- [Brief]: Which of the lines below include the word "next"? Pull each one out.

- [Data supplied]:
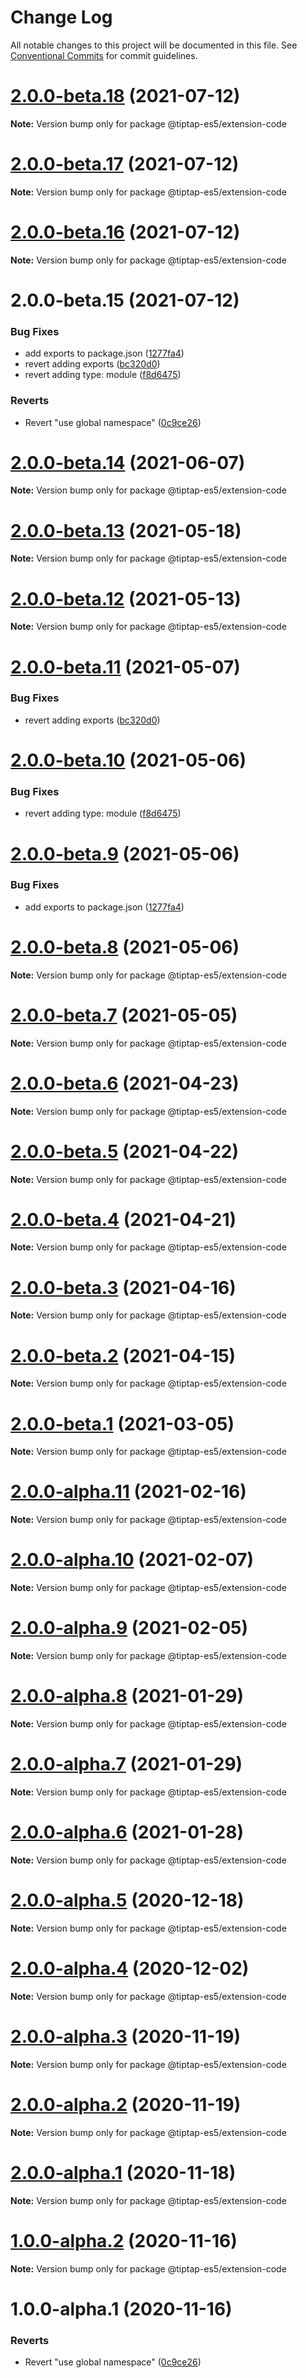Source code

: # Change Log

All notable changes to this project will be documented in this file.
See [Conventional Commits](https://conventionalcommits.org) for commit guidelines.

# [2.0.0-beta.18](https://github.com/justame/tiptap/compare/@tiptap-es5/extension-code@2.0.0-beta.17...@tiptap-es5/extension-code@2.0.0-beta.18) (2021-07-12)

**Note:** Version bump only for package @tiptap-es5/extension-code





# [2.0.0-beta.17](https://github.com/justame/tiptap/compare/@tiptap-es5/extension-code@2.0.0-beta.16...@tiptap-es5/extension-code@2.0.0-beta.17) (2021-07-12)

**Note:** Version bump only for package @tiptap-es5/extension-code





# [2.0.0-beta.16](https://github.com/justame/tiptap/compare/@tiptap-es5/extension-code@2.0.0-beta.15...@tiptap-es5/extension-code@2.0.0-beta.16) (2021-07-12)

**Note:** Version bump only for package @tiptap-es5/extension-code





# 2.0.0-beta.15 (2021-07-12)


### Bug Fixes

* add exports to package.json ([1277fa4](https://github.com/justame/tiptap/commit/1277fa47151e9c039508cdb219bdd0ffe647f4ee))
* revert adding exports ([bc320d0](https://github.com/justame/tiptap/commit/bc320d0b4b80b0e37a7e47a56e0f6daec6e65d98))
* revert adding type: module ([f8d6475](https://github.com/justame/tiptap/commit/f8d6475e2151faea6f96baecdd6bd75880d50d2c))


### Reverts

* Revert "use global namespace" ([0c9ce26](https://github.com/justame/tiptap/commit/0c9ce26c02c07d88a757c01b0a9d7f9e2b0b7502))





# [2.0.0-beta.14](https://github.com/ueberdosis/tiptap/compare/@tiptap-es5/extension-code@2.0.0-beta.13...@tiptap-es5/extension-code@2.0.0-beta.14) (2021-06-07)

**Note:** Version bump only for package @tiptap-es5/extension-code

# [2.0.0-beta.13](https://github.com/ueberdosis/tiptap/compare/@tiptap-es5/extension-code@2.0.0-beta.12...@tiptap-es5/extension-code@2.0.0-beta.13) (2021-05-18)

**Note:** Version bump only for package @tiptap-es5/extension-code

# [2.0.0-beta.12](https://github.com/ueberdosis/tiptap/compare/@tiptap-es5/extension-code@2.0.0-beta.11...@tiptap-es5/extension-code@2.0.0-beta.12) (2021-05-13)

**Note:** Version bump only for package @tiptap-es5/extension-code

# [2.0.0-beta.11](https://github.com/ueberdosis/tiptap/compare/@tiptap-es5/extension-code@2.0.0-beta.10...@tiptap-es5/extension-code@2.0.0-beta.11) (2021-05-07)

### Bug Fixes

- revert adding exports ([bc320d0](https://github.com/ueberdosis/tiptap/commit/bc320d0b4b80b0e37a7e47a56e0f6daec6e65d98))

# [2.0.0-beta.10](https://github.com/ueberdosis/tiptap/compare/@tiptap-es5/extension-code@2.0.0-beta.9...@tiptap-es5/extension-code@2.0.0-beta.10) (2021-05-06)

### Bug Fixes

- revert adding type: module ([f8d6475](https://github.com/ueberdosis/tiptap/commit/f8d6475e2151faea6f96baecdd6bd75880d50d2c))

# [2.0.0-beta.9](https://github.com/ueberdosis/tiptap/compare/@tiptap-es5/extension-code@2.0.0-beta.8...@tiptap-es5/extension-code@2.0.0-beta.9) (2021-05-06)

### Bug Fixes

- add exports to package.json ([1277fa4](https://github.com/ueberdosis/tiptap/commit/1277fa47151e9c039508cdb219bdd0ffe647f4ee))

# [2.0.0-beta.8](https://github.com/ueberdosis/tiptap/compare/@tiptap-es5/extension-code@2.0.0-beta.7...@tiptap-es5/extension-code@2.0.0-beta.8) (2021-05-06)

**Note:** Version bump only for package @tiptap-es5/extension-code

# [2.0.0-beta.7](https://github.com/ueberdosis/tiptap/compare/@tiptap-es5/extension-code@2.0.0-beta.6...@tiptap-es5/extension-code@2.0.0-beta.7) (2021-05-05)

**Note:** Version bump only for package @tiptap-es5/extension-code

# [2.0.0-beta.6](https://github.com/ueberdosis/tiptap/compare/@tiptap-es5/extension-code@2.0.0-beta.5...@tiptap-es5/extension-code@2.0.0-beta.6) (2021-04-23)

**Note:** Version bump only for package @tiptap-es5/extension-code

# [2.0.0-beta.5](https://github.com/ueberdosis/tiptap/compare/@tiptap-es5/extension-code@2.0.0-beta.4...@tiptap-es5/extension-code@2.0.0-beta.5) (2021-04-22)

**Note:** Version bump only for package @tiptap-es5/extension-code

# [2.0.0-beta.4](https://github.com/ueberdosis/tiptap/compare/@tiptap-es5/extension-code@2.0.0-beta.3...@tiptap-es5/extension-code@2.0.0-beta.4) (2021-04-21)

**Note:** Version bump only for package @tiptap-es5/extension-code

# [2.0.0-beta.3](https://github.com/ueberdosis/tiptap/compare/@tiptap-es5/extension-code@2.0.0-beta.2...@tiptap-es5/extension-code@2.0.0-beta.3) (2021-04-16)

**Note:** Version bump only for package @tiptap-es5/extension-code

# [2.0.0-beta.2](https://github.com/ueberdosis/tiptap/compare/@tiptap-es5/extension-code@2.0.0-beta.1...@tiptap-es5/extension-code@2.0.0-beta.2) (2021-04-15)

**Note:** Version bump only for package @tiptap-es5/extension-code

# [2.0.0-beta.1](https://github.com/ueberdosis/tiptap/compare/@tiptap-es5/extension-code@2.0.0-alpha.11...@tiptap-es5/extension-code@2.0.0-beta.1) (2021-03-05)

**Note:** Version bump only for package @tiptap-es5/extension-code

# [2.0.0-alpha.11](https://github.com/ueberdosis/tiptap/compare/@tiptap-es5/extension-code@2.0.0-alpha.10...@tiptap-es5/extension-code@2.0.0-alpha.11) (2021-02-16)

**Note:** Version bump only for package @tiptap-es5/extension-code

# [2.0.0-alpha.10](https://github.com/ueberdosis/tiptap/compare/@tiptap-es5/extension-code@2.0.0-alpha.9...@tiptap-es5/extension-code@2.0.0-alpha.10) (2021-02-07)

**Note:** Version bump only for package @tiptap-es5/extension-code

# [2.0.0-alpha.9](https://github.com/ueberdosis/tiptap/compare/@tiptap-es5/extension-code@2.0.0-alpha.8...@tiptap-es5/extension-code@2.0.0-alpha.9) (2021-02-05)

**Note:** Version bump only for package @tiptap-es5/extension-code

# [2.0.0-alpha.8](https://github.com/ueberdosis/tiptap/compare/@tiptap-es5/extension-code@2.0.0-alpha.7...@tiptap-es5/extension-code@2.0.0-alpha.8) (2021-01-29)

**Note:** Version bump only for package @tiptap-es5/extension-code

# [2.0.0-alpha.7](https://github.com/ueberdosis/tiptap/compare/@tiptap-es5/extension-code@2.0.0-alpha.6...@tiptap-es5/extension-code@2.0.0-alpha.7) (2021-01-29)

**Note:** Version bump only for package @tiptap-es5/extension-code

# [2.0.0-alpha.6](https://github.com/ueberdosis/tiptap/compare/@tiptap-es5/extension-code@2.0.0-alpha.5...@tiptap-es5/extension-code@2.0.0-alpha.6) (2021-01-28)

**Note:** Version bump only for package @tiptap-es5/extension-code

# [2.0.0-alpha.5](https://github.com/ueberdosis/tiptap/compare/@tiptap-es5/extension-code@2.0.0-alpha.4...@tiptap-es5/extension-code@2.0.0-alpha.5) (2020-12-18)

**Note:** Version bump only for package @tiptap-es5/extension-code

# [2.0.0-alpha.4](https://github.com/ueberdosis/tiptap/compare/@tiptap-es5/extension-code@2.0.0-alpha.3...@tiptap-es5/extension-code@2.0.0-alpha.4) (2020-12-02)

**Note:** Version bump only for package @tiptap-es5/extension-code

# [2.0.0-alpha.3](https://github.com/ueberdosis/tiptap/compare/@tiptap-es5/extension-code@2.0.0-alpha.2...@tiptap-es5/extension-code@2.0.0-alpha.3) (2020-11-19)

**Note:** Version bump only for package @tiptap-es5/extension-code

# [2.0.0-alpha.2](https://github.com/ueberdosis/tiptap/compare/@tiptap-es5/extension-code@2.0.0-alpha.1...@tiptap-es5/extension-code@2.0.0-alpha.2) (2020-11-19)

**Note:** Version bump only for package @tiptap-es5/extension-code

# [2.0.0-alpha.1](https://github.com/ueberdosis/tiptap/compare/@tiptap-es5/extension-code@1.0.0-alpha.2...@tiptap-es5/extension-code@2.0.0-alpha.1) (2020-11-18)

**Note:** Version bump only for package @tiptap-es5/extension-code

# [1.0.0-alpha.2](https://github.com/ueberdosis/tiptap/compare/@tiptap-es5/extension-code@1.0.0-alpha.1...@tiptap-es5/extension-code@1.0.0-alpha.2) (2020-11-16)

**Note:** Version bump only for package @tiptap-es5/extension-code

# 1.0.0-alpha.1 (2020-11-16)

### Reverts

- Revert "use global namespace" ([0c9ce26](https://github.com/ueberdosis/tiptap/commit/0c9ce26c02c07d88a757c01b0a9d7f9e2b0b7502))
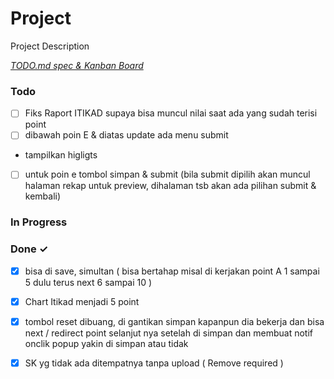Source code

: # Project

Project Description

<em>[TODO.md spec & Kanban Board](https://bit.ly/3fCwKfM)</em>

### Todo

- [ ] Fiks Raport ITIKAD supaya bisa muncul nilai saat ada yang sudah terisi point  
- [ ] dibawah poin E & diatas update ada menu submit  
- tampilkan higligts  
- [ ] untuk poin e tombol simpan & submit (bila submit dipilih akan muncul halaman rekap untuk preview, dihalaman tsb akan ada pilihan submit & kembali)  

### In Progress


### Done ✓

- [x] bisa di save, simultan ( bisa bertahap misal di kerjakan point A 1 sampai 5 dulu terus next 6 sampai 10 )  
- [x] Chart Itikad menjadi 5 point  
- [x] tombol reset dibuang, di gantikan simpan kapanpun dia bekerja dan bisa next / redirect point selanjut nya setelah di simpan dan membuat notif onclik popup yakin di simpan atau tidak  
- [x] SK yg tidak ada ditempatnya tanpa upload ( Remove required )  

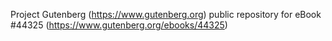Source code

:Project Gutenberg (https://www.gutenberg.org) public repository for eBook #44325 (https://www.gutenberg.org/ebooks/44325)
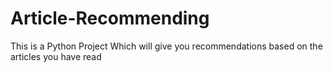 # Article-Recommending
This is a Python Project Which will give you recommendations based on the articles you have read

- [Response to the task]:
- [x] bisa di save, simultan ( bisa bertahap misal di kerjakan point A 1 sampai 5 dulu terus next 6 sampai 10 )  
- [x] tombol reset dibuang, di gantikan simpan kapanpun dia bekerja dan bisa next / redirect point selanjut nya setelah di simpan dan membuat notif onclik popup yakin di simpan atau tidak  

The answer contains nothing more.